### TASK BRIEF
The task calls for each line of the records below in which the word "contracts" appears.
▶
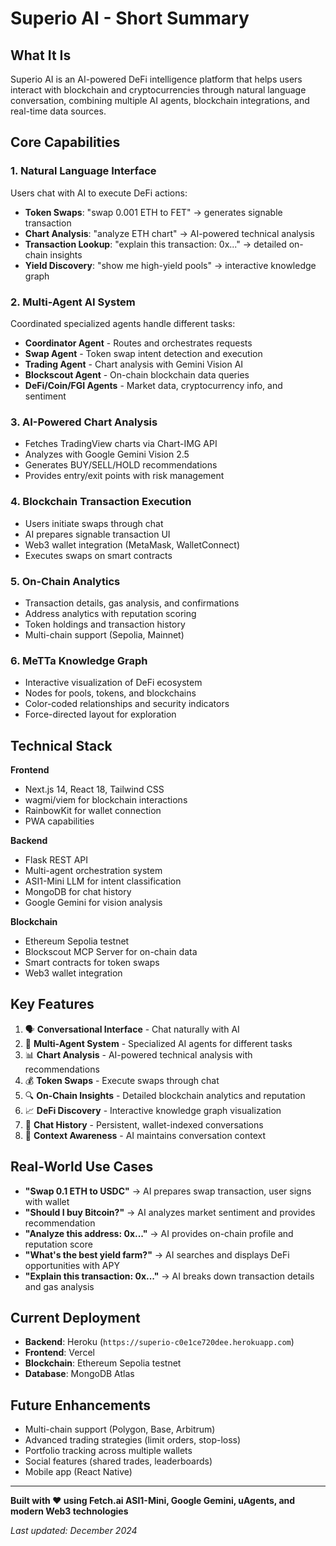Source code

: # Superio AI - Short Summary

## What It Is
Superio AI is an AI-powered DeFi intelligence platform that helps users interact with blockchain and cryptocurrencies through natural language conversation, combining multiple AI agents, blockchain integrations, and real-time data sources.

## Core Capabilities

### 1. Natural Language Interface
Users chat with AI to execute DeFi actions:
- **Token Swaps**: "swap 0.001 ETH to FET" → generates signable transaction
- **Chart Analysis**: "analyze ETH chart" → AI-powered technical analysis
- **Transaction Lookup**: "explain this transaction: 0x..." → detailed on-chain insights
- **Yield Discovery**: "show me high-yield pools" → interactive knowledge graph

### 2. Multi-Agent AI System
Coordinated specialized agents handle different tasks:
- **Coordinator Agent** - Routes and orchestrates requests
- **Swap Agent** - Token swap intent detection and execution
- **Trading Agent** - Chart analysis with Gemini Vision AI
- **Blockscout Agent** - On-chain blockchain data queries
- **DeFi/Coin/FGI Agents** - Market data, cryptocurrency info, and sentiment

### 3. AI-Powered Chart Analysis
- Fetches TradingView charts via Chart-IMG API
- Analyzes with Google Gemini Vision 2.5
- Generates BUY/SELL/HOLD recommendations
- Provides entry/exit points with risk management

### 4. Blockchain Transaction Execution
- Users initiate swaps through chat
- AI prepares signable transaction UI
- Web3 wallet integration (MetaMask, WalletConnect)
- Executes swaps on smart contracts

### 5. On-Chain Analytics
- Transaction details, gas analysis, and confirmations
- Address analytics with reputation scoring
- Token holdings and transaction history
- Multi-chain support (Sepolia, Mainnet)

### 6. MeTTa Knowledge Graph
- Interactive visualization of DeFi ecosystem
- Nodes for pools, tokens, and blockchains
- Color-coded relationships and security indicators
- Force-directed layout for exploration

## Technical Stack

**Frontend**
- Next.js 14, React 18, Tailwind CSS
- wagmi/viem for blockchain interactions
- RainbowKit for wallet connection
- PWA capabilities

**Backend**
- Flask REST API
- Multi-agent orchestration system
- ASI1-Mini LLM for intent classification
- MongoDB for chat history
- Google Gemini for vision analysis

**Blockchain**
- Ethereum Sepolia testnet
- Blockscout MCP Server for on-chain data
- Smart contracts for token swaps
- Web3 wallet integration

## Key Features

1. 🗣️ **Conversational Interface** - Chat naturally with AI
2. 🤖 **Multi-Agent System** - Specialized AI agents for different tasks
3. 📊 **Chart Analysis** - AI-powered technical analysis with recommendations
4. 💰 **Token Swaps** - Execute swaps through chat
5. 🔍 **On-Chain Insights** - Detailed blockchain analytics and reputation
6. 📈 **DeFi Discovery** - Interactive knowledge graph visualization
7. 💾 **Chat History** - Persistent, wallet-indexed conversations
8. 🎯 **Context Awareness** - AI maintains conversation context

## Real-World Use Cases

- **"Swap 0.1 ETH to USDC"** → AI prepares swap transaction, user signs with wallet
- **"Should I buy Bitcoin?"** → AI analyzes market sentiment and provides recommendation
- **"Analyze this address: 0x..."** → AI provides on-chain profile and reputation score
- **"What's the best yield farm?"** → AI searches and displays DeFi opportunities with APY
- **"Explain this transaction: 0x..."** → AI breaks down transaction details and gas analysis

## Current Deployment
- **Backend**: Heroku (`https://superio-c0e1ce720dee.herokuapp.com`)
- **Frontend**: Vercel
- **Blockchain**: Ethereum Sepolia testnet
- **Database**: MongoDB Atlas

## Future Enhancements
- Multi-chain support (Polygon, Base, Arbitrum)
- Advanced trading strategies (limit orders, stop-loss)
- Portfolio tracking across multiple wallets
- Social features (shared trades, leaderboards)
- Mobile app (React Native)

---

**Built with ❤️ using Fetch.ai ASI1-Mini, Google Gemini, uAgents, and modern Web3 technologies**

*Last updated: December 2024*

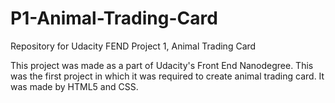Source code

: # P1-Animal-Trading-Card
Repository for Udacity FEND Project 1, Animal Trading Card

This project was made as a part of Udacity's Front End Nanodegree. This was the first project in which it was required to create
animal trading card. It was made by HTML5 and CSS. 
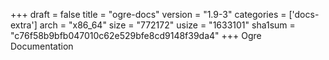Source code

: +++
draft = false
title = "ogre-docs"
version = "1.9-3"
categories = ['docs-extra']
arch = "x86_64"
size = "772172"
usize = "1633101"
sha1sum = "c76f58b9bfb047010c62e529bfe8cd9148f39da4"
+++
Ogre Documentation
◀
### WRITTEN RESPONSE
- Executes swaps on smart contracts
- Smart contracts for token swaps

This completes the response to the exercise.